Donnerstag, 18. April 2024

Archiv

Schattenbericht Armut
Wenn der Job nicht zum Leben reicht

Der Anteil der Working Poor an den Erwerbstätigen stieg in den letzten zehn Jahren von 4,8 auf 9,6 Prozent. Das ermittelte die Nationale Armutskonferenz - ein Zusammenschluss von mehr als 15 Verbänden und Organisationen - in ihrem "Schattenbericht Armut". Zentrale Forderung: eine höhere Grundsicherung.

Von Volker Finthammer | 17.10.2018
    Ein Mann mit einem Kind auf dem Arm und einem an der Hand wirft einen Schatten auf eine mit bunten Handabdrücken bemalte Wand einer Kindertagesstätte.
    Alleinerziehende und ihre Kinder sind in Deutschland nach wie vor überdurchschnittlich stark von Armut bedroht. (Peter Kneffel/dpa )
    Das Besondere an der Nationalen Armutskonferenz ist nicht nur der Zusammenschluss von mehr als 15 Verbänden und Organisationen, die gemeinsam die Armutsentwicklung in Deutschland bekämpfen wollen, sondern das hier auch versucht wird, den von Armut Betroffen eine Stimme zu geben.
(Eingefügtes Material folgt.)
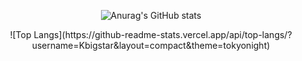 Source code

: <div align="center">
  
![Anurag's GitHub stats](https://github-readme-stats.vercel.app/api?username=Kbigstar&show_icons=true&theme=github_dark)</div>
<!---
Kbigstar/Kbigstar is a ✨ special ✨ repository because its `README.md` (this file) appears on your GitHub profile.
You can click the Preview link to take a look at your changes. 
--->
<div align="center">
![Top Langs](https://github-readme-stats.vercel.app/api/top-langs/?username=Kbigstar&layout=compact&theme=tokyonight)

</div>
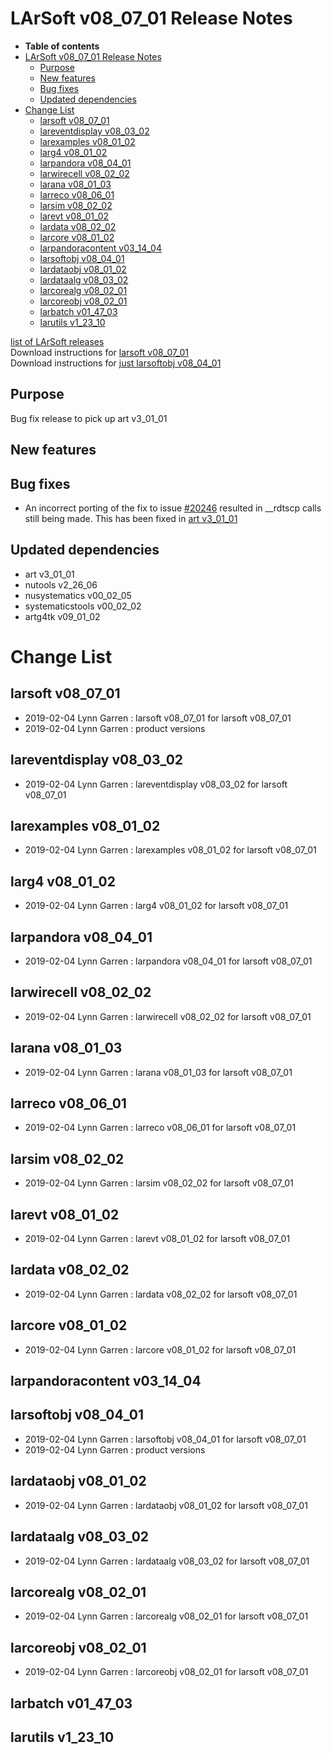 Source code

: LArSoft v08\_07\_01 Release Notes
======================================================================

-   **Table of contents**
-   [LArSoft v08\_07\_01 Release Notes](#LArSoft-v08_07_01-Release-Notes)
    -   [Purpose](#Purpose)
    -   [New features](#New-features)
    -   [Bug fixes](#Bug-fixes)
    -   [Updated dependencies](#Updated-dependencies)
-   [Change List](#Change-List)
    -   [larsoft v08\_07\_01](#larsoft-v08_07_01)
    -   [lareventdisplay v08\_03\_02](#lareventdisplay-v08_03_02)
    -   [larexamples v08\_01\_02](#larexamples-v08_01_02)
    -   [larg4 v08\_01\_02](#larg4-v08_01_02)
    -   [larpandora v08\_04\_01](#larpandora-v08_04_01)
    -   [larwirecell v08\_02\_02](#larwirecell-v08_02_02)
    -   [larana v08\_01\_03](#larana-v08_01_03)
    -   [larreco v08\_06\_01](#larreco-v08_06_01)
    -   [larsim v08\_02\_02](#larsim-v08_02_02)
    -   [larevt v08\_01\_02](#larevt-v08_01_02)
    -   [lardata v08\_02\_02](#lardata-v08_02_02)
    -   [larcore v08\_01\_02](#larcore-v08_01_02)
    -   [larpandoracontent v03\_14\_04](#larpandoracontent-v03_14_04)
    -   [larsoftobj v08\_04\_01](#larsoftobj-v08_04_01)
    -   [lardataobj v08\_01\_02](#lardataobj-v08_01_02)
    -   [lardataalg v08\_03\_02](#lardataalg-v08_03_02)
    -   [larcorealg v08\_02\_01](#larcorealg-v08_02_01)
    -   [larcoreobj v08\_02\_01](#larcoreobj-v08_02_01)
    -   [larbatch v01\_47\_03](#larbatch-v01_47_03)
    -   [larutils v1\_23\_10](#larutils-v1_23_10)

[list of LArSoft releases](LArSoft_release_list)\
Download instructions for [larsoft v08\_07\_01](http://scisoft.fnal.gov/scisoft/bundles/larsoft/v08_07_01/larsoft-v08_07_01.html)\
Download instructions for [just larsoftobj v08\_04\_01](http://scisoft.fnal.gov/scisoft/bundles/larsoftobj/v08_04_01/larsoftobj-v08_04_01.html)

Purpose
--------------------

Bug fix release to pick up art v3\_01\_01

New features
------------------------------

Bug fixes
------------------------

-   An incorrect porting of the fix to issue [\#20246](/redmine/issues/20246 "Bug: Illegal Instruction in hep_concurrency (Closed)") resulted in \_\_rdtscp calls still being made. This has been fixed in [art v3\_01\_01](/redmine/projects/art/wiki/Series_301#releases)

Updated dependencies
----------------------------------------------

-   art v3\_01\_01
-   nutools v2\_26\_06
-   nusystematics v00\_02\_05
-   systematicstools v00\_02\_02
-   artg4tk v09\_01\_02

Change List
============================

larsoft v08\_07\_01
------------------------------------------

-   2019-02-04 Lynn Garren : larsoft v08\_07\_01 for larsoft v08\_07\_01
-   2019-02-04 Lynn Garren : product versions

lareventdisplay v08\_03\_02
----------------------------------------------------------

-   2019-02-04 Lynn Garren : lareventdisplay v08\_03\_02 for larsoft v08\_07\_01

larexamples v08\_01\_02
--------------------------------------------------

-   2019-02-04 Lynn Garren : larexamples v08\_01\_02 for larsoft v08\_07\_01

larg4 v08\_01\_02
--------------------------------------

-   2019-02-04 Lynn Garren : larg4 v08\_01\_02 for larsoft v08\_07\_01

larpandora v08\_04\_01
------------------------------------------------

-   2019-02-04 Lynn Garren : larpandora v08\_04\_01 for larsoft v08\_07\_01

larwirecell v08\_02\_02
--------------------------------------------------

-   2019-02-04 Lynn Garren : larwirecell v08\_02\_02 for larsoft v08\_07\_01

larana v08\_01\_03
----------------------------------------

-   2019-02-04 Lynn Garren : larana v08\_01\_03 for larsoft v08\_07\_01

larreco v08\_06\_01
------------------------------------------

-   2019-02-04 Lynn Garren : larreco v08\_06\_01 for larsoft v08\_07\_01

larsim v08\_02\_02
----------------------------------------

-   2019-02-04 Lynn Garren : larsim v08\_02\_02 for larsoft v08\_07\_01

larevt v08\_01\_02
----------------------------------------

-   2019-02-04 Lynn Garren : larevt v08\_01\_02 for larsoft v08\_07\_01

lardata v08\_02\_02
------------------------------------------

-   2019-02-04 Lynn Garren : lardata v08\_02\_02 for larsoft v08\_07\_01

larcore v08\_01\_02
------------------------------------------

-   2019-02-04 Lynn Garren : larcore v08\_01\_02 for larsoft v08\_07\_01

larpandoracontent v03\_14\_04
--------------------------------------------------------------

larsoftobj v08\_04\_01
------------------------------------------------

-   2019-02-04 Lynn Garren : larsoftobj v08\_04\_01 for larsoft v08\_07\_01
-   2019-02-04 Lynn Garren : product versions

lardataobj v08\_01\_02
------------------------------------------------

-   2019-02-04 Lynn Garren : lardataobj v08\_01\_02 for larsoft v08\_07\_01

lardataalg v08\_03\_02
------------------------------------------------

-   2019-02-04 Lynn Garren : lardataalg v08\_03\_02 for larsoft v08\_07\_01

larcorealg v08\_02\_01
------------------------------------------------

-   2019-02-04 Lynn Garren : larcorealg v08\_02\_01 for larsoft v08\_07\_01

larcoreobj v08\_02\_01
------------------------------------------------

-   2019-02-04 Lynn Garren : larcoreobj v08\_02\_01 for larsoft v08\_07\_01

larbatch v01\_47\_03
--------------------------------------------

larutils v1\_23\_10
------------------------------------------
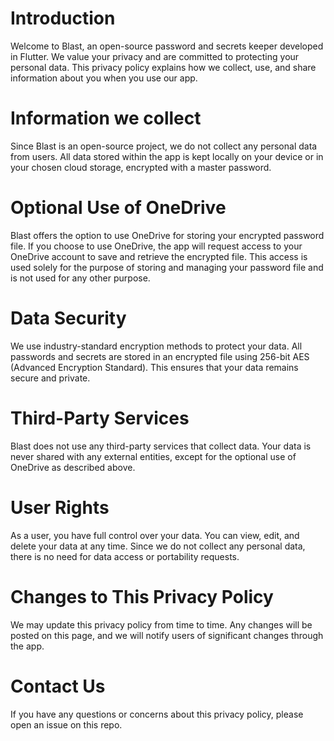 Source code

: # Introduction

Welcome to Blast, an open-source password and secrets keeper developed in Flutter. We value your privacy and are committed to protecting your personal data. This privacy policy explains how we collect, use, and share information about you when you use our app.

# Information we collect

Since Blast is an open-source project, we do not collect any personal data from users. All data stored within the app is kept locally on your device or in your chosen cloud storage, encrypted with a master password.

# Optional Use of OneDrive

Blast offers the option to use OneDrive for storing your encrypted password file. 
If you choose to use OneDrive, the app will request access to your OneDrive account to save and retrieve the encrypted file. This access is used solely for the purpose of storing and managing your password file and is not used for any other purpose.

# Data Security

We use industry-standard encryption methods to protect your data. All passwords and secrets are stored in an encrypted file using 256-bit AES (Advanced Encryption Standard). This ensures that your data remains secure and private.

# Third-Party Services

Blast does not use any third-party services that collect data. Your data is never shared with any external entities, except for the optional use of OneDrive as described above.

# User Rights

As a user, you have full control over your data. You can view, edit, and delete your data at any time. Since we do not collect any personal data, there is no need for data access or portability requests.

# Changes to This Privacy Policy

We may update this privacy policy from time to time. Any changes will be posted on this page, and we will notify users of significant changes through the app.

# Contact Us

If you have any questions or concerns about this privacy policy, please open an issue on this repo.
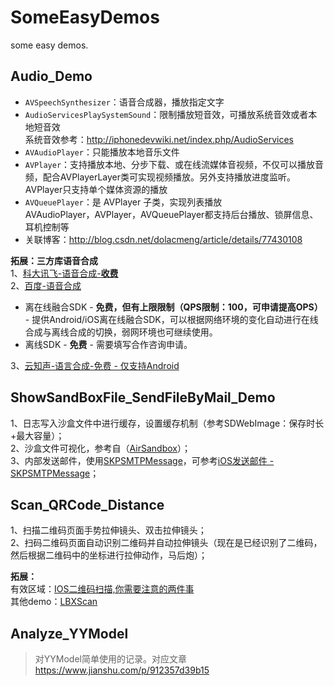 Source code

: # SomeEasyDemos
some easy demos.


## Audio_Demo

* `AVSpeechSynthesizer`：语音合成器，播放指定文字
* `AudioServicesPlaySystemSound`：限制播放短音效，可播放系统音效或者本地短音效 <br>
系统音效参考：http://iphonedevwiki.net/index.php/AudioServices
* `AVAudioPlayer`：只能播放本地音乐文件
* `AVPlayer`：支持播放本地、分步下载、或在线流媒体音视频，不仅可以播放音频，配合AVPlayerLayer类可实现视频播放。另外支持播放进度监听。
AVPlayer只支持单个媒体资源的播放
* `AVQueuePlayer`：是 AVPlayer 子类，实现列表播放 <br>
AVAudioPlayer，AVPlayer，AVQueuePlayer都支持后台播放、锁屏信息、耳机控制等<br>
* 关联博客：<http://blog.csdn.net/dolacmeng/article/details/77430108>

**拓展：三方库语音合成**<br>
1、[科大讯飞-语音合成-**收费**](https://www.xfyun.cn/services/online_tts) <br>
2、[百度-语音合成](https://ai.baidu.com/sdk#tts) <br>
* 离在线融合SDK - **免费，但有上限限制（QPS限制：100，可申请提高OPS）** - 提供Android/iOS离在线融合SDK，可以根据网络环境的变化自动进行在线合成与离线合成的切换，弱网环境也可继续使用。 <br>
* 离线SDK - **免费** - 需要填写合作咨询申请。 <br>

3、[云知声-语言合成-免费 - 仅支持Android](http://dev.hivoice.cn/index.jsp) <br>

## ShowSandBoxFile_SendFileByMail_Demo

1、日志写入沙盒文件中进行缓存，设置缓存机制（参考SDWebImage：保存时长+最大容量）；<br>
2、沙盒文件可视化，参考自（[AirSandbox](https://github.com/music4kid/AirSandbox)）；<br>
3、内部发送邮件，使用[SKPSMTPMessage](https://github.com/jetseven/skpsmtpmessage)，可参考[iOS发送邮件 - SKPSMTPMessage](https://www.jianshu.com/p/6cbb7f82c625)；<br>

## Scan_QRCode_Distance

1、扫描二维码页面手势拉伸镜头、双击拉伸镜头；<br>
2、扫码二维码页面自动识别二维码并自动拉伸镜头（现在是已经识别了二维码，然后根据二维码中的坐标进行拉伸动作，马后炮）；<br>

**拓展：** <br>
有效区域：[IOS二维码扫描,你需要注意的两件事](https://blog.cnbluebox.com/blog/2014/08/26/ioser-wei-ma-sao-miao/) <br>
其他demo：[LBXScan](https://github.com/MxABC/LBXScan) <br>


## Analyze_YYModel

> 对YYModel简单使用的记录。对应文章 https://www.jianshu.com/p/912357d39b15

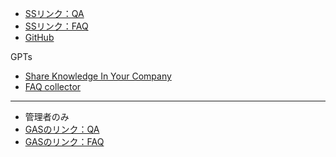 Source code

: - [SSリンク：QA](https://docs.google.com/spreadsheets/d/1eAxibGrLQqBS7Rpo_WfrduSxf0oDS9zLC9wd1w6EpmU/edit#gid=0)
- [SSリンク：FAQ](https://docs.google.com/spreadsheets/d/1eAxibGrLQqBS7Rpo_WfrduSxf0oDS9zLC9wd1w6EpmU/edit#gid=0)
- [GitHub](https://github.com/moto-1985/hackathonGMO/tree/master)

GPTs
- [Share Knowledge In Your Company](https://chat.openai.com/g/g-RiZlAPnsp-share-knowledge-in-your-company)
- [FAQ collector](https://chat.openai.com/g/g-wxE6RkphE-faq-collector)

---

- 管理者のみ
- [GASのリンク：QA](https://script.google.com/u/0/home/projects/1yr-7dkRxQbtNVFgT1NaTl3q9stydION1OOrWL6ZCInEYd_fhkrAwl3U-/edit)
- [GASのリンク：FAQ](https://script.google.com/u/0/home/projects/1ZlKmbvx383J3hZFG113OYqk3_cm6-OSiJgTP4p9eRmRaUgPN3dyNfbP3/edit)

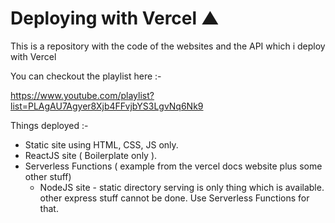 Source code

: # Deploying with Vercel ▲

This is a repository with the code of the websites and the API which i deploy with Vercel

You can checkout the playlist here :-

https://www.youtube.com/playlist?list=PLAgAU7Agyer8Xjb4FFvjbYS3LgvNq6Nk9

Things deployed :-

- Static site using HTML, CSS, JS only.
- ReactJS site ( Boilerplate only ).
- Serverless Functions ( example from the vercel docs website plus some other stuff)
  - NodeJS site - static directory serving is only thing which is available. other express stuff cannot be done. Use Serverless Functions for that.
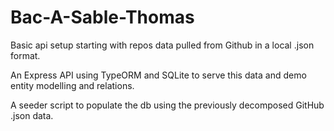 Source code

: # Bac-A-Sable-Thomas

Basic api setup starting with repos data pulled from Github in a local .json format.

An Express API using TypeORM and SQLite to serve this data and demo entity modelling and relations.

A seeder script to populate the db using the previously decomposed GitHub .json data.
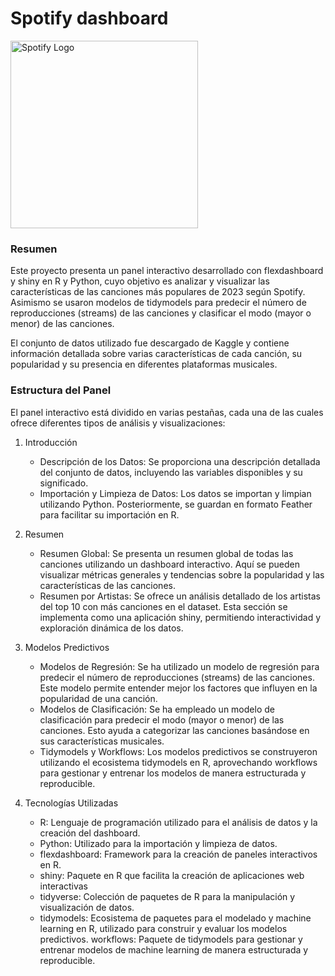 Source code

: # Spotify dashboard

<img src="https://upload.wikimedia.org/wikipedia/commons/thumb/2/26/Spotify_logo_with_text.svg/1200px-Spotify_logo_with_text.svg.png" alt="Spotify Logo" width="300"/>

### Resumen

Este proyecto presenta un panel interactivo desarrollado con flexdashboard y shiny en R y Python, cuyo objetivo es analizar y visualizar las características de las canciones más populares de 2023 según Spotify. Asimismo se usaron modelos de tidymodels para predecir el número de reproducciones (streams) de las canciones y clasificar el modo (mayor o menor) de las canciones.

El conjunto de datos utilizado fue descargado de Kaggle y contiene información detallada sobre varias características de cada canción, su popularidad y su presencia en diferentes plataformas musicales.

### Estructura del Panel

El panel interactivo está dividido en varias pestañas, cada una de las cuales ofrece diferentes tipos de análisis y visualizaciones:

1. Introducción
   - Descripción de los Datos: Se proporciona una descripción detallada del conjunto de datos, incluyendo las variables disponibles y su significado.
   - Importación y Limpieza de Datos: Los datos se importan y limpian utilizando Python. Posteriormente, se guardan en formato Feather para facilitar su importación en R.

2. Resumen
   - Resumen Global: Se presenta un resumen global de todas las canciones utilizando un dashboard interactivo. Aquí se pueden visualizar métricas generales y tendencias sobre la popularidad y las características de las canciones.
   - Resumen por Artistas: Se ofrece un análisis detallado de los artistas del top 10 con más canciones en el dataset. Esta sección se implementa como una aplicación shiny, permitiendo interactividad y exploración dinámica de los datos.

3. Modelos Predictivos
   - Modelos de Regresión: Se ha utilizado un modelo de regresión para predecir el número de reproducciones (streams) de las canciones. Este modelo permite entender mejor los factores que influyen en la popularidad de una canción.
   - Modelos de Clasificación: Se ha empleado un modelo de clasificación para predecir el modo (mayor o menor) de las canciones. Esto ayuda a categorizar las canciones basándose en sus características musicales.
   - Tidymodels y Workflows: Los modelos predictivos se construyeron utilizando el ecosistema tidymodels en R, aprovechando workflows para gestionar y entrenar los modelos de manera estructurada y reproducible.

4. Tecnologías Utilizadas

    - R: Lenguaje de programación utilizado para el análisis de datos y la creación del dashboard.
    - Python: Utilizado para la importación y limpieza de datos.
    - flexdashboard: Framework para la creación de paneles interactivos en R.
    - shiny: Paquete en R que facilita la creación de aplicaciones web interactivas
    - tidyverse: Colección de paquetes de R para la manipulación y visualización de datos.
    - tidymodels: Ecosistema de paquetes para el modelado y machine learning en R, utilizado para construir y evaluar los modelos predictivos.
    workflows: Paquete de tidymodels para gestionar y entrenar modelos de machine learning de manera estructurada y reproducible.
So sagte Erika Biehn, die Vorsitzende des Verbandes Alleinerziehender Mütter und Väter, die selbst auf ergänzende Sozialhilfe angewiesen ist, zu der heute erneuerten Forderung nach höheren Regelsätzen in der Grundsicherung:
    "Aus eigener Erfahrung kann ich sagen: Für kurze Zeit kann man davon vielleicht tatsächlich leben. Aber wenn man über lange Zeit von dem wenigen Geld leben muss, dann fällt das immer schwerer. Insbesondere mit den Mieten ist das noch mal ein zusätzliches Problem."
    16,2 Prozent der Menschen in Deutschland sind von Armut betroffen. Ein Wert, der kaum noch bestritten wird, doch die Armutskonferenz beklagt, dass die Bekämpfung der Armut von der Bundesregierung nach wie vor sträflich vernachlässigt wird. Zwar geht die Arbeitslosigkeit seit Jahren zurück, aber gleichzeitig steigen die prekären Beschäftigungsverhältnisse und der Niedriglohnbereich, betont Barbara Eschen, die Sprecherin der nationalen Armutskonferenz.
    "In Deutschland hat sich die Erwerbsarmut in den letzten zehn Jahren verdoppelt. Der Anteil der Working Poor an allen Erwerbstätigen stieg von 4,8 auf 9,6 Prozent."
    Prekär Beschäftigte sind schneller von Armut betroffen
    Aber prekär Beschäftigte sind auch - anders als regulär Beschäftigte - schneller von Armut bedroht. Deshalb müssten unsichere Jobs in sichere umgewandelt werden. Daneben fordert die Armutskonferenz einen höheren Mindestlohn und höhere Regelsätze in der Grundsicherung. Vor allem für Kinder und Jugendliche müsse mehr getan werden.
    "Wir brauchen eine Grundsicherung für alle Kinder, die dafür sorgt, dass Kinder aus Hartz IV komplett rauskommen. Dass der Familienausgleich so gesichert ist, dass gar kein Kind mehr irgendwie in Hartz IV auftaucht."
    Mit der geplanten Kindergelderhöhung und den Steuerfreibeträgen sei da nichts gewonnen.
    Als dramatisch beschreibt der Schattenbericht auch die Entwicklung auf dem Wohnungsmarkt. Nicht nur die 860.000 Wohnungslosen in Deutschland würden deutlich machen, dass bezahlbarer Wohnraum fehle, sagte die stellvertretende Sprecherin Werena Rosenke. Seit 1990 sei der Bestand an Sozialwohnungen um gut 60 Prozent gesunken und allein in den kommenden beiden Jahren würden 170.000 weitere Wohnungen aus der Sozialbindung fallen.
    "Die nationale Armutskonferenz fordert daher den Bau von 400.000 Wohnungen pro Jahr, davon mindestens 150.000 preiswerte Wohnungen und Sozialwohnungen."
    Außerdem sollten die Sozialwohnungen dauerhaft der Preisbindung unterliegen. Und nicht zuletzt müssten in der Grundsicherung angemessene Wohnkosten ermittelt und Preisentwicklungen dauerhaft berücksichtigt werden.